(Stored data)
──────
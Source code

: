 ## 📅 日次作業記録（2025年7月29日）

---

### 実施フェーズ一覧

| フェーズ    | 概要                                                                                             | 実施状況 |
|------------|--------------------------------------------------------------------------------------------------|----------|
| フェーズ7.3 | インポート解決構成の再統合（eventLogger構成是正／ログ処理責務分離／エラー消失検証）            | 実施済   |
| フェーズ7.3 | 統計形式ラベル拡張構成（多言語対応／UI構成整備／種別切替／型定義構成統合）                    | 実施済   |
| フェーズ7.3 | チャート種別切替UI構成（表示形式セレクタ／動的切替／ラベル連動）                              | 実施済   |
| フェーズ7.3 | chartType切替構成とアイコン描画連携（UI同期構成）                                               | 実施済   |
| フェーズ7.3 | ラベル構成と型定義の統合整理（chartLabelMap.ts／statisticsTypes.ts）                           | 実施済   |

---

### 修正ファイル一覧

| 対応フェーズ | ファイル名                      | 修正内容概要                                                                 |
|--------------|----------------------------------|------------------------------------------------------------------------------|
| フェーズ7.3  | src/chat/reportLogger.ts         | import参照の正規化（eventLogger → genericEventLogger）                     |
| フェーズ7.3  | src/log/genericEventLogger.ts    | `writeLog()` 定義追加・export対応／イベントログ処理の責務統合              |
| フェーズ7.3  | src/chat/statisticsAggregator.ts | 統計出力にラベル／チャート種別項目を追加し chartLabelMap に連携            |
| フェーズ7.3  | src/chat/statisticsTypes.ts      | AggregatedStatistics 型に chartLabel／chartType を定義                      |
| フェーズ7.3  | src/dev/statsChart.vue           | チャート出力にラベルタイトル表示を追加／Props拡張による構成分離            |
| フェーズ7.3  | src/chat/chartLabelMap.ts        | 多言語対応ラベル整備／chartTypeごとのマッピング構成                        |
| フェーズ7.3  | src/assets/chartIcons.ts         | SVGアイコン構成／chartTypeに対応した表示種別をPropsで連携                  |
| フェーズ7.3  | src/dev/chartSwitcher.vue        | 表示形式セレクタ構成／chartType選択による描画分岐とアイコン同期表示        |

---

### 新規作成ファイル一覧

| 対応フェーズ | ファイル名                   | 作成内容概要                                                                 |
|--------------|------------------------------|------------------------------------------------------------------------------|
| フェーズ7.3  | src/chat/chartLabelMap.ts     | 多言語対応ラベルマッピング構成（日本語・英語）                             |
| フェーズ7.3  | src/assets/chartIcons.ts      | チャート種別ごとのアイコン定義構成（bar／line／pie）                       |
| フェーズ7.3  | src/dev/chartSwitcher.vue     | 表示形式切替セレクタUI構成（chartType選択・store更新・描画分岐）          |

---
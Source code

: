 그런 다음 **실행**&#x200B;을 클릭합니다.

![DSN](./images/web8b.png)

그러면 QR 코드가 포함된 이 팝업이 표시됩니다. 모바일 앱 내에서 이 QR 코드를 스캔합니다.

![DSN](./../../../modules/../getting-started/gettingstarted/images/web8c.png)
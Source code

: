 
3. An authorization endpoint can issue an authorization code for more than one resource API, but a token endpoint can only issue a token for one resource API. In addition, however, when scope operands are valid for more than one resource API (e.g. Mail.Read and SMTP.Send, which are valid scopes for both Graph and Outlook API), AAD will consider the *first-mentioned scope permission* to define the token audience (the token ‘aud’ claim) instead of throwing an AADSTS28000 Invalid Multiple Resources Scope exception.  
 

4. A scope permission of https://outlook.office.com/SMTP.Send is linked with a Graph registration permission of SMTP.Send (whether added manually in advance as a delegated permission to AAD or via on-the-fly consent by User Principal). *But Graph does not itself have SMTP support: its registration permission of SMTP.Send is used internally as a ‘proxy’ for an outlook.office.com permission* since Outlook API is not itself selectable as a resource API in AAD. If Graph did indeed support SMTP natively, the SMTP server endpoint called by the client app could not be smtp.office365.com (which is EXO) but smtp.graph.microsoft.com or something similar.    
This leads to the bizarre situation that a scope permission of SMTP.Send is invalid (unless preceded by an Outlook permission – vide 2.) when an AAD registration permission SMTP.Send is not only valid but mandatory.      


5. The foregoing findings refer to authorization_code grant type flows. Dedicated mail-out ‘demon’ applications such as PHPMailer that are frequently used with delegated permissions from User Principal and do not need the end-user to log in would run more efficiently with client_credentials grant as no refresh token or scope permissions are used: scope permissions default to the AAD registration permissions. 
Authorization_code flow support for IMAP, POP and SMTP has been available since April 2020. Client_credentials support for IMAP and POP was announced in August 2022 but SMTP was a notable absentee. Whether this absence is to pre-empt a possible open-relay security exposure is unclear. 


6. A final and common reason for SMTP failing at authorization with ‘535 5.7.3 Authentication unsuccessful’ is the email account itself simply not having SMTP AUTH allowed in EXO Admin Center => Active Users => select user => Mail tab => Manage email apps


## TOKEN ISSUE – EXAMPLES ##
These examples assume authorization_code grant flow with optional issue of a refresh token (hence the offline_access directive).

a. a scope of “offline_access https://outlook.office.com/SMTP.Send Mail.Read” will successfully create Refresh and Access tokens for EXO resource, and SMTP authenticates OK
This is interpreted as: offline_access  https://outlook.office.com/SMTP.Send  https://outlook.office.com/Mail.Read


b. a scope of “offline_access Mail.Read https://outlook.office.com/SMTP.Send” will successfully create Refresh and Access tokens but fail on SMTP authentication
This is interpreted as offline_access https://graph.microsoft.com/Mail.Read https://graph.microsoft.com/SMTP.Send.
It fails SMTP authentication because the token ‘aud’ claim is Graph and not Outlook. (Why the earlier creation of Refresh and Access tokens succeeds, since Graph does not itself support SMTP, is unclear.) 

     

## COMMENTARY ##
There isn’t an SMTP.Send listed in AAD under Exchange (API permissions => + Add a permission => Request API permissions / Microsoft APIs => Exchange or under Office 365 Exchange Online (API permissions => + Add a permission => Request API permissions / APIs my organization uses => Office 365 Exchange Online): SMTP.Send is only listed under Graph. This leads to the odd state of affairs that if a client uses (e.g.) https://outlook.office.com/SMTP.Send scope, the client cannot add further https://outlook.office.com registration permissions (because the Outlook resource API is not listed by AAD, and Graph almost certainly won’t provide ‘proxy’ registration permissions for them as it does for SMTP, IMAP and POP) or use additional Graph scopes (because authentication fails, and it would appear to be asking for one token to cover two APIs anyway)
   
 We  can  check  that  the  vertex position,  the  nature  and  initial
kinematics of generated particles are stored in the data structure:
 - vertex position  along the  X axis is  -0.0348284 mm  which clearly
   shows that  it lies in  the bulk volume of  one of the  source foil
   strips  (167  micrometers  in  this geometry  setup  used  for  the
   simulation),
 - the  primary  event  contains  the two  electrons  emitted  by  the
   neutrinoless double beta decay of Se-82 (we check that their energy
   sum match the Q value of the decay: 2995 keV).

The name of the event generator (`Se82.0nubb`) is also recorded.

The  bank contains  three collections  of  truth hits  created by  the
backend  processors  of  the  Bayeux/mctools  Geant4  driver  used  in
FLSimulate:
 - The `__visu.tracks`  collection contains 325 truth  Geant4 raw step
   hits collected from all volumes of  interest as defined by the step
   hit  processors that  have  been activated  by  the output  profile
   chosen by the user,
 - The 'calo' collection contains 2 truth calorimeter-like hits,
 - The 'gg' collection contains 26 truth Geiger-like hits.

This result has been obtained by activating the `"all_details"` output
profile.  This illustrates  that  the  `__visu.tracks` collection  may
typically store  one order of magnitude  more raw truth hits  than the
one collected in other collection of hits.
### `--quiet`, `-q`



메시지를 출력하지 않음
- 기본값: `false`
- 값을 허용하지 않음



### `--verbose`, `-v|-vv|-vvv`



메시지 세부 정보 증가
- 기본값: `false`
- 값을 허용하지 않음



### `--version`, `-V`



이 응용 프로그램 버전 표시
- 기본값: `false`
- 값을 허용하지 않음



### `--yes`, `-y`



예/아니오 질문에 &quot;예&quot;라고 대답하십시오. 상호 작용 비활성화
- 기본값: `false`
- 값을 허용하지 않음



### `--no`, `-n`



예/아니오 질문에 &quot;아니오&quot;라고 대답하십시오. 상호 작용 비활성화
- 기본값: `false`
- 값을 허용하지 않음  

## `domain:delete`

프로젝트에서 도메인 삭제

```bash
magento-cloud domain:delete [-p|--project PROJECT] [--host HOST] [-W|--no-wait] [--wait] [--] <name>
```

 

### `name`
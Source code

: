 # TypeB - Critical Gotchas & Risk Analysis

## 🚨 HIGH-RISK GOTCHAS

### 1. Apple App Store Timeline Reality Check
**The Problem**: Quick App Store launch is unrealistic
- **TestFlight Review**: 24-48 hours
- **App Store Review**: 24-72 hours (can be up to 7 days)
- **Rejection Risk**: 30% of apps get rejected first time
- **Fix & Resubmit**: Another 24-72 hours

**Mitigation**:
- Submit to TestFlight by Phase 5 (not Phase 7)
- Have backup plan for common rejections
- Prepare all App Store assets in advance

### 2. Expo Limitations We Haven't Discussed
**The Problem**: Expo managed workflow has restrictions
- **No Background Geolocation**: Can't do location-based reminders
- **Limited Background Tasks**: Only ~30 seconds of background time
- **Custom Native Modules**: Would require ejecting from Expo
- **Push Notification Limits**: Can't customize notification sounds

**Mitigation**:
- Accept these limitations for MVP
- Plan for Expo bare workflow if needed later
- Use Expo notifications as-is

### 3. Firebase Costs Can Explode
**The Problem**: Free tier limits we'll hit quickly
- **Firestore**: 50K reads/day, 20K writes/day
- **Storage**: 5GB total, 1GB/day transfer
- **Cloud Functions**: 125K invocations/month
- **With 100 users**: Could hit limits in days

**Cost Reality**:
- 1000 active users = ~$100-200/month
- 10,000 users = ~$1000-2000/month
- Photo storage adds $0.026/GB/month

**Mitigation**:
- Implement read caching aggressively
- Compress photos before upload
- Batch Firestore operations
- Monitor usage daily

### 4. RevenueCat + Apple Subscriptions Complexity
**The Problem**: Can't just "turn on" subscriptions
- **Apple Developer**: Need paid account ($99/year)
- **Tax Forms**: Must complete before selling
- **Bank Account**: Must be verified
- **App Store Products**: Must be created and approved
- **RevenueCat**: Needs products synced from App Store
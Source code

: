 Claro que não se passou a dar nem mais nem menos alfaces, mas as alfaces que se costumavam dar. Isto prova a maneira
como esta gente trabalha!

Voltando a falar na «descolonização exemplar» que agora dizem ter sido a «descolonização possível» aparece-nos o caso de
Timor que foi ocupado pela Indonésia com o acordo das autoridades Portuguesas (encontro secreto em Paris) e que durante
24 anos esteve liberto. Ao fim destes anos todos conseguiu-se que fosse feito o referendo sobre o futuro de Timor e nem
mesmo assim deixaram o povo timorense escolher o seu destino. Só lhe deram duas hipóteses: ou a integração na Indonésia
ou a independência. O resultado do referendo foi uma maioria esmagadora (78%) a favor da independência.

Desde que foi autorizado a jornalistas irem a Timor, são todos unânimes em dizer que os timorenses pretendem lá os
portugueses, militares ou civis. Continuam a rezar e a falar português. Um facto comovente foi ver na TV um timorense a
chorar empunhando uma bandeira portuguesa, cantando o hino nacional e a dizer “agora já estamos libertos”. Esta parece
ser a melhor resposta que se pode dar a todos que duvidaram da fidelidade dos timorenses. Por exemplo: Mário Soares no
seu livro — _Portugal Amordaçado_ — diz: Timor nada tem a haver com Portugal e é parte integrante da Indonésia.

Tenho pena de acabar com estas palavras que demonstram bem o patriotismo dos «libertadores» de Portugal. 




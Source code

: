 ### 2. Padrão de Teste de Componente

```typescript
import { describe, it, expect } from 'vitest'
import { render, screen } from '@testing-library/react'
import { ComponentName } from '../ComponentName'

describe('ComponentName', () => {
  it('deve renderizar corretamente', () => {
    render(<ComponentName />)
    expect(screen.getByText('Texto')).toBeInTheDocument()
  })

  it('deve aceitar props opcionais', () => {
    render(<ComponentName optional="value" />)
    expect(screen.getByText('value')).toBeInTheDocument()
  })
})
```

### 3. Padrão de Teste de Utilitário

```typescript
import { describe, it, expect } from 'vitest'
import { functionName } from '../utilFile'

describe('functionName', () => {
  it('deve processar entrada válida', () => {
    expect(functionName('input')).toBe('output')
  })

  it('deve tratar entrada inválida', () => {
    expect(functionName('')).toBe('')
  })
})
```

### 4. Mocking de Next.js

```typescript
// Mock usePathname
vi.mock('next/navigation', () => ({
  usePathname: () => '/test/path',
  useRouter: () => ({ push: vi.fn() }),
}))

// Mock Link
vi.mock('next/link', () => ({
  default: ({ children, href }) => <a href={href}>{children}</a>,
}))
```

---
──────
All lines from the beginning of the entries through the line marked "フェーズ7.3 | chartType切替構成とアイコン描画連携（UI同期構成）" are to be output exactly; nothing else belongs in the answer.

Source code

: ## 📅 日次作業記録（2025年7月29日）

---

### 実施フェーズ一覧

| フェーズ    | 概要                                                                                             | 実施状況 |
|------------|--------------------------------------------------------------------------------------------------|----------|
| フェーズ7.3 | インポート解決構成の再統合（eventLogger構成是正／ログ処理責務分離／エラー消失検証）            | 実施済   |
| フェーズ7.3 | 統計形式ラベル拡張構成（多言語対応／UI構成整備／種別切替／型定義構成統合）                    | 実施済   |
| フェーズ7.3 | チャート種別切替UI構成（表示形式セレクタ／動的切替／ラベル連動）                              | 実施済   |
| フェーズ7.3 | chartType切替構成とアイコン描画連携（UI同期構成）                                               | 実施済   |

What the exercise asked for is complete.